===== LISTED RECORDS =====

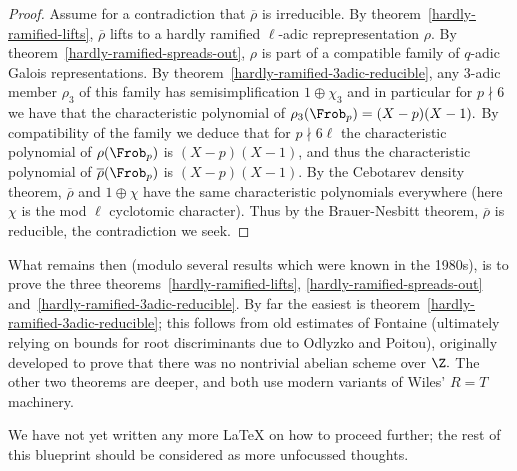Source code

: \begin{proof}
  Assume for a contradiction that $\overline{\rho}$ is irreducible. By theorem~\ref{hardly-ramified-lifts},
  $\overline{\rho}$ lifts to a hardly ramified $\ell$-adic reprepresentation $\rho$. By
  theorem~\ref{hardly-ramified-spreads-out}, $\rho$ is part of a compatible family of
  $q$-adic Galois representations. By theorem~\ref{hardly-ramified-3adic-reducible},
  any 3-adic member $\rho_3$ of this family has semisimplification $1\oplus\chi_3$ and in particular
  for $p\nmid 6$ we have that the characteristic polynomial of $\rho_3(\Frob_p)=(X-p)(X-1).$
  By compatibility of the family we deduce that for $p\nmid 6\ell$ the characteristic
  polynomial of $\rho(\Frob_p)$ is $(X-p)(X-1)$, and thus the characteristic polynomial
  of $\overline{\rho}(\Frob_p)$ is $(X-p)(X-1)$. By the Cebotarev density theorem,
  $\overline{\rho}$ and $1\oplus\chi$ have the same characteristic polynomials everywhere
  (here $\chi$ is the mod $\ell$ cyclotomic character). Thus by the Brauer-Nesbitt theorem,
  $\overline{\rho}$ is reducible, the contradiction we seek.
\end{proof}

What remains then (modulo several results which were known in the 1980s),
is to prove the three theorems~\ref{hardly-ramified-lifts},
\ref{hardly-ramified-spreads-out} and~\ref{hardly-ramified-3adic-reducible}.
By far the easiest is theorem~\ref{hardly-ramified-3adic-reducible}; this follows
from old estimates of Fontaine (ultimately relying on bounds for root discriminants due to
Odlyzko and Poitou), originally developed to prove that there was no
nontrivial abelian scheme over $\Z.$ The other two theorems are deeper, and both use
modern variants of Wiles' $R=T$ machinery.

We have not yet written any more LaTeX on how to proceed further; the rest of
this blueprint should be considered as more unfocussed thoughts.
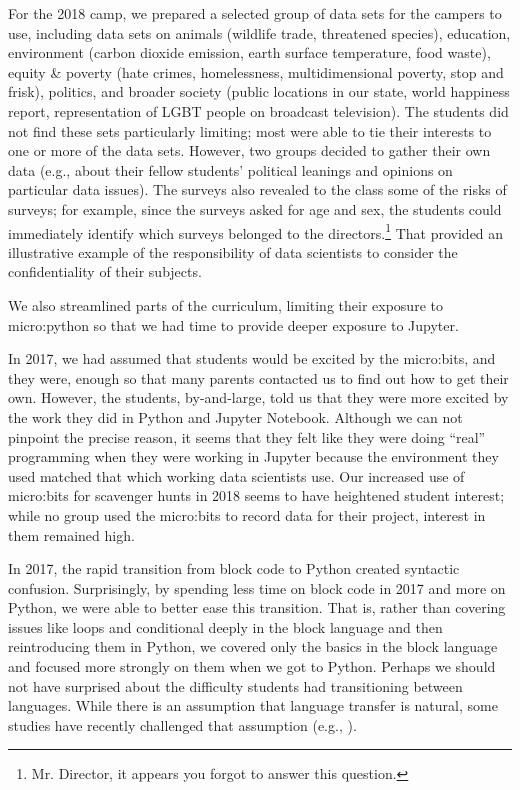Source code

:For the 2018 camp, we prepared a selected group of data sets for
the campers to use, including data sets on animals (wildlife trade,
threatened species), education, environment (carbon dioxide emission,
earth surface temperature, food waste), equity \& poverty (hate crimes,
homelessness, multidimensional poverty, stop and frisk), politics,
and broader society (public locations in our state, world happiness
report, representation of LGBT people on broadcast television).
The students did not find these sets particularly limiting; most
were able to tie their interests to one or more of the data sets.
However, two groups decided to gather their own data (e.g., about
their fellow students' political leanings and opinions on particular
data issues).  The surveys also revealed to the class some of the
risks of surveys; for example, since the surveys asked for age and
sex, the students could immediately identify which surveys belonged
to the directors.\footnote{Mr. Director, it appears you forgot to
answer this question.}  That provided an illustrative example of
the responsibility of data scientists to consider the confidentiality
of their subjects.

We also streamlined parts of the curriculum, limiting their exposure
to micro:python so that we had time to provide deeper exposure to Jupyter.

In 2017, we had assumed that students would be excited by the
micro:bits, and they were, enough so that many parents contacted
us to find out how to get their own.  However, the students,
by-and-large, told us that they were more excited by the work they
did in Python and Jupyter Notebook.  Although we can not pinpoint
the precise reason, it seems that they felt like they were doing
``real'' programming when they were working in Jupyter because the
environment they used matched that which working data scientists
use.  Our increased use of micro:bits for scavenger hunts in 2018
seems to have heightened student interest; while no group used the
micro:bits to record data for their project, interest in them
remained high.

In 2017, the rapid transition from block code to Python created
syntactic confusion.  Surprisingly, by spending less time on block
code in 2017 and more on Python, we were able to better ease this
transition.  That is, rather than covering issues like loops and
conditional deeply in the block language and then reintroducing
them in Python, we covered only the basics in the block language
and focused more strongly on them when we got to Python.  Perhaps
we should not have surprised about the difficulty students had
transitioning between languages.  While there is an assumption that
language transfer is natural, some studies have recently challenged
that assumption (e.g., \cite{Chetty12,Dann12}).

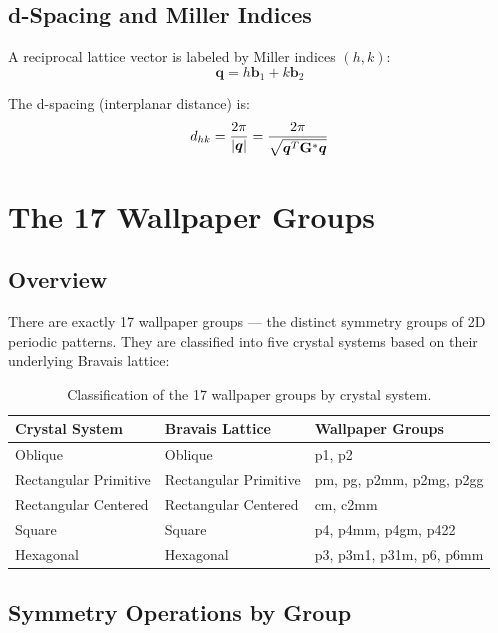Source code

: \subsection{d-Spacing and Miller Indices}

A reciprocal lattice vector is labeled by Miller indices $(h, k)$:
\begin{equation}
    \boldsymbol{q} = h\boldsymbol{b}_1 + k\boldsymbol{b}_2
\end{equation}

The d-spacing (interplanar distance) is:
\begin{equation}
    d_{hk} = \frac{2\pi}{|\boldsymbol{q}|} = \frac{2\pi}{\sqrt{\boldsymbol{q}^T \Gmat^* \boldsymbol{q}}}
\end{equation}

\section{The 17 Wallpaper Groups}

\subsection{Overview}

There are exactly 17 wallpaper groups — the distinct symmetry groups of 2D periodic patterns. They are classified into five crystal systems based on their underlying Bravais lattice:

\begin{table}[h]
\centering
\begin{tabular}{lll}
\hline\hline
\textbf{Crystal System} & \textbf{Bravais Lattice} & \textbf{Wallpaper Groups} \\
\hline
Oblique & Oblique & p1, p2 \\
Rectangular Primitive & Rectangular Primitive & pm, pg, p2mm, p2mg, p2gg \\
Rectangular Centered & Rectangular Centered & cm, c2mm \\
Square & Square & p4, p4mm, p4gm, p422 \\
Hexagonal & Hexagonal & p3, p3m1, p31m, p6, p6mm \\
\hline\hline
\end{tabular}
\caption{Classification of the 17 wallpaper groups by crystal system.}
\end{table}

\subsection{Symmetry Operations by Group}

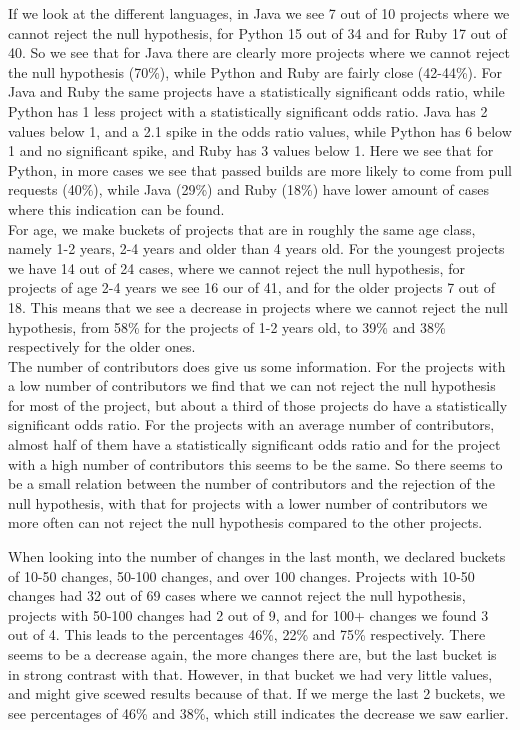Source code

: \documentclass[a4paper,11pt]{article}
\begin{document}
			If we look at the different languages, in Java we see 7 out of 10 projects where we cannot reject the null hypothesis, for Python 15 out of 34 and for Ruby 17 out of 40. So we see that for Java there are clearly more projects where we cannot reject the null hypothesis (70\%), while Python and Ruby are fairly close (42-44\%). For Java and Ruby the same projects have a statistically significant odds ratio, while Python has 1 less project with a statistically significant odds ratio. Java has 2 values below 1, and a 2.1 spike in the odds ratio values, while Python has 6 below 1 and no significant spike, and Ruby has 3 values below 1. Here we see that for Python, in more cases we see that passed builds are more likely to come from pull requests (40\%), while Java (29\%) and Ruby (18\%) have lower amount of cases where this indication can be found. \\

			For age, we make buckets of projects that are in roughly the same age class, namely 1-2 years, 2-4 years and older than 4 years old. For the youngest projects we have 14 out of 24 cases, where we cannot reject the null hypothesis, for projects of age 2-4 years we see 16 our of 41, and for the older projects 7 out of 18. This means that we see a decrease in projects where we cannot reject the null hypothesis, from 58\% for the projects of 1-2 years old, to 39\% and 38\% respectively for the older ones. \\
			
			The number of contributors does give us some information.
			For the projects with a low number of contributors we find that we can not reject the null hypothesis for most of the
			project, but about a third of those projects do have a statistically significant odds ratio.
			For the projects with an average number of contributors, almost half of them have a statistically significant odds
			ratio and for the project with a high number of contributors this seems to be the same.
			So there seems to be a small relation between the number of contributors and the rejection of the null hypothesis,
			with that for projects with a lower number of contributors we more often can not reject the null hypothesis compared
			to the other projects.

			When looking into the number of changes in the last month, we declared buckets of 10-50 changes, 50-100 changes, and over 100 changes. Projects with 10-50 changes had 32 out of 69 cases where we cannot reject the null hypothesis, projects with 50-100 changes had 2 out of 9, and for 100+ changes we found 3 out of 4. This leads to the percentages 46\%, 22\% and 75\% respectively. There seems to be a decrease again, the more changes there are, but the last bucket is in strong contrast with that. However, in that bucket we had very little values, and might give scewed results because of that. If we merge the last 2 buckets, we see percentages of 46\% and 38\%, which still indicates the decrease we saw earlier.
\end{document}
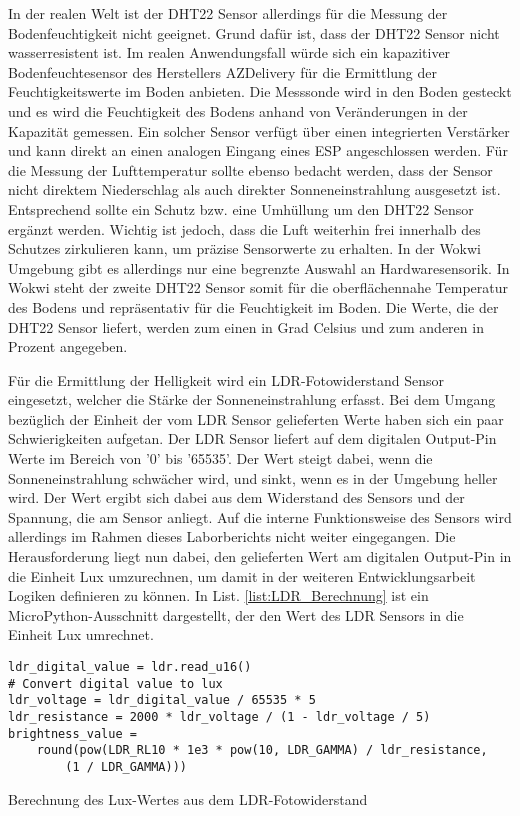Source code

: In der realen Welt ist der DHT22 Sensor allerdings für die Messung der Bodenfeuchtigkeit nicht geeignet. Grund dafür ist, dass der DHT22 Sensor nicht wasserresistent ist. Im realen Anwendungsfall würde sich ein kapazitiver Bodenfeuchtesensor des Herstellers AZDelivery für die Ermittlung der Feuchtigkeitswerte im Boden anbieten. Die Messsonde wird in den Boden gesteckt und es wird die Feuchtigkeit des Bodens anhand von Veränderungen in der Kapazität gemessen. Ein solcher Sensor verfügt über einen integrierten Verstärker und kann direkt an einen analogen Eingang eines ESP angeschlossen werden. \newline
Für die Messung der Lufttemperatur sollte ebenso bedacht werden, dass der Sensor nicht direktem Niederschlag als auch direkter Sonneneinstrahlung ausgesetzt ist. Entsprechend sollte ein Schutz bzw. eine Umhüllung um den DHT22 Sensor ergänzt werden. Wichtig ist jedoch, dass die Luft weiterhin frei innerhalb des Schutzes zirkulieren kann, um präzise Sensorwerte zu erhalten.\newline
In der Wokwi Umgebung gibt es allerdings nur eine begrenzte Auswahl an Hardwaresensorik. In Wokwi steht der zweite DHT22 Sensor somit für die oberflächennahe Temperatur des Bodens und repräsentativ für die Feuchtigkeit im Boden. Die Werte, die der DHT22 Sensor liefert, werden zum einen in Grad Celsius und zum anderen in Prozent angegeben.

Für die Ermittlung der Helligkeit wird ein LDR-Fotowiderstand Sensor eingesetzt, welcher die Stärke der Sonneneinstrahlung erfasst. Bei dem Umgang bezüglich der Einheit der vom LDR Sensor gelieferten Werte haben sich ein paar Schwierigkeiten aufgetan. Der LDR Sensor liefert auf dem digitalen Output-Pin Werte im Bereich von '0' bis '65535'. Der Wert steigt dabei, wenn die Sonneneinstrahlung schwächer wird, und sinkt, wenn es in der Umgebung heller wird. Der Wert ergibt sich dabei aus dem Widerstand des Sensors und der Spannung, die am Sensor anliegt. Auf die interne Funktionsweise des Sensors wird allerdings im Rahmen dieses Laborberichts nicht weiter eingegangen. Die Herausforderung liegt nun dabei, den gelieferten Wert am digitalen Output-Pin in die Einheit Lux umzurechnen, um damit in der weiteren Entwicklungsarbeit Logiken definieren zu können. In List. \ref{list:LDR_Berechnung} ist ein MicroPython-Ausschnitt dargestellt, der den Wert des LDR Sensors in die Einheit Lux umrechnet.


\begin{listing}[!ht]
\begin{verbatim}
ldr_digital_value = ldr.read_u16()
# Convert digital value to lux
ldr_voltage = ldr_digital_value / 65535 * 5
ldr_resistance = 2000 * ldr_voltage / (1 - ldr_voltage / 5)
brightness_value = 
    round(pow(LDR_RL10 * 1e3 * pow(10, LDR_GAMMA) / ldr_resistance, 
        (1 / LDR_GAMMA)))
\end{verbatim}
\caption{Berechnung des Lux-Wertes aus dem LDR-Fotowiderstand}
\label{list:LDR_Berechnung}
\end{listing}
    

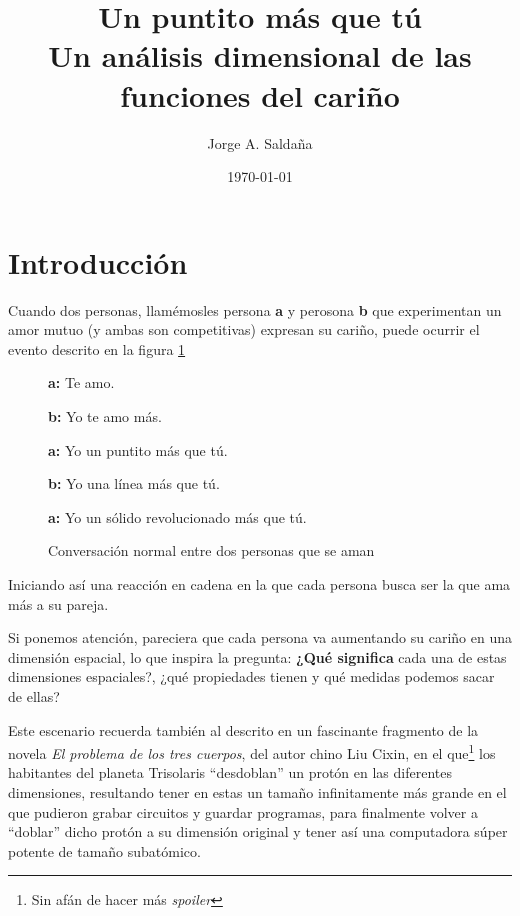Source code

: \documentclass[12pt, oneside]{article}
\title{Un puntito más que tú \\ \vspace{0.5em}
\large Un análisis dimensional de las funciones del cariño}
\author{Jorge A. Saldaña}
\date{\today}							%
\newcommand{\speaker}[1]{\textbf{#1:}}
\begin{document}
\maketitle

\section{Introducción}
\label{sec:intro}
Cuando dos personas, llamémosles persona \textbf{a} y perosona \textbf{b} que experimentan un amor mutuo 
(y ambas son competitivas) expresan su cariño, puede ocurrir el evento descrito en la figura \ref{fig:conversacion1} 

\begin{figure}[h]
\centering %
\begin{minipage}{0.7\linewidth} %
\raggedright %
\label{fig:conversacion1}

\speaker{a} Te amo.

\speaker{b} Yo te amo más.

\speaker{a} Yo un puntito más que tú.

\speaker{b} Yo una línea más que tú.

\speaker{a} Yo un sólido revolucionado más que tú.

\end{minipage}
\caption{Conversación normal entre dos personas que se aman}
\end{figure}

Iniciando así una reacción en cadena en la que cada persona busca ser la que ama más a su pareja.

Si ponemos atención, pareciera que cada persona va aumentando su cariño en una dimensión espacial, lo que inspira la 
pregunta:
\textbf{¿Qué significa} cada una de estas dimensiones espaciales?, ¿qué propiedades tienen y qué medidas podemos 
sacar de ellas?

Este escenario recuerda también al descrito en un fascinante fragmento de la novela \textit{El problema de los tres 
cuerpos}, del autor chino Liu Cixin, en el que\footnote{Sin afán de hacer más \textit{spoiler}} los habitantes del 
planeta Trisolaris ``desdoblan'' un protón en las diferentes dimensiones, resultando tener en estas un tamaño 
infinitamente más grande en el que pudieron grabar circuitos y guardar programas, para finalmente volver a ``doblar'' dicho protón a su dimensión original y tener así una computadora súper potente de tamaño subatómico\cite{liu2016trescuerpos}.
\end{document}
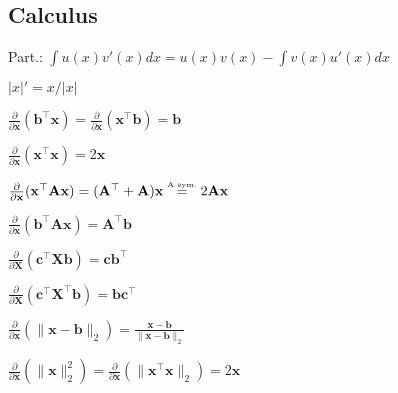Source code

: \subsection*{Calculus}
\begin{inparaitem}[\color{red}\textbullet]
	\item Part.: $\int u(x)v'(x) dx = u(x)v(x) - \int v(x)u'(x) dx$\\
	\item $|x|'=x/|x|$\\
	\item $\frac{\partial}{\partial \mathbf{x}}(\mathbf{b}^\top \mathbf{x}) = \frac{\partial}{\partial \mathbf{x}}(\mathbf{x}^\top \mathbf{b}) = \mathbf{b}$
	\item $\frac{\partial}{\partial \mathbf{x}}(\mathbf{x}^\top \mathbf{x}) = 2\mathbf{x}$ \\
	\item $\frac{\partial}{\partial \mathbf{x}}(\mathbf{x}^\top \mathbf{A}\mathbf{x}) = (\mathbf{A}^\top + \mathbf{A})\mathbf{x} \stackrel{\text{\tiny A sym.}}{=} 2\mathbf{A}\mathbf{x}$ \\
	\item $\frac{\partial}{\partial \mathbf{x}}(\mathbf{b}^\top \mathbf{A}\mathbf{x}) = \mathbf{A}^\top \mathbf{b}$
	\item $\frac{\partial}{\partial \mathbf{X}}(\mathbf{c}^\top \mathbf{X} \mathbf{b}) = \mathbf{c}\mathbf{b}^\top$ \\
	\item $\frac{\partial}{\partial \mathbf{X}}(\mathbf{c}^\top \mathbf{X}^\top \mathbf{b}) = \mathbf{b}\mathbf{c}^\top$
	\item $\frac{\partial}{\partial \mathbf{x}}(\| \mathbf{x}-\mathbf{b} \|_2) = \frac{\mathbf{x}-\mathbf{b}}{\|\mathbf{x}-\mathbf{b}\|_2}$ \\
	\item $\frac{\partial}{\partial \mathbf{x}}(\|\mathbf{x}\|^2_2) = \frac{\partial}{\partial \mathbf{x}} (\|\mathbf{x}^\top \mathbf{x}\|_2) = 2\mathbf{x}$\\

\end{inparaitem}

=====

Where a line of the data holds "which", show that line.

WORKED SOLUTION.
What remains then (modulo several results which were known in the 1980s),
sex, the students could immediately identify which surveys belonged
environment they used matched that which working data scientists
			When looking into the number of changes in the last month, we declared buckets of 10-50 changes, 50-100 changes, and over 100 changes. Projects with 10-50 changes had 32 out of 69 cases where we cannot reject the null hypothesis, projects with 50-100 changes had 2 out of 9, and for 100+ changes we found 3 out of 4. This leads to the percentages 46\%, 22\% and 75\% respectively. There seems to be a decrease again, the more changes there are, but the last bucket is in strong contrast with that. However, in that bucket we had very little values, and might give scewed results because of that. If we merge the last 2 buckets, we see percentages of 46\% and 38\%, which still indicates the decrease we saw earlier.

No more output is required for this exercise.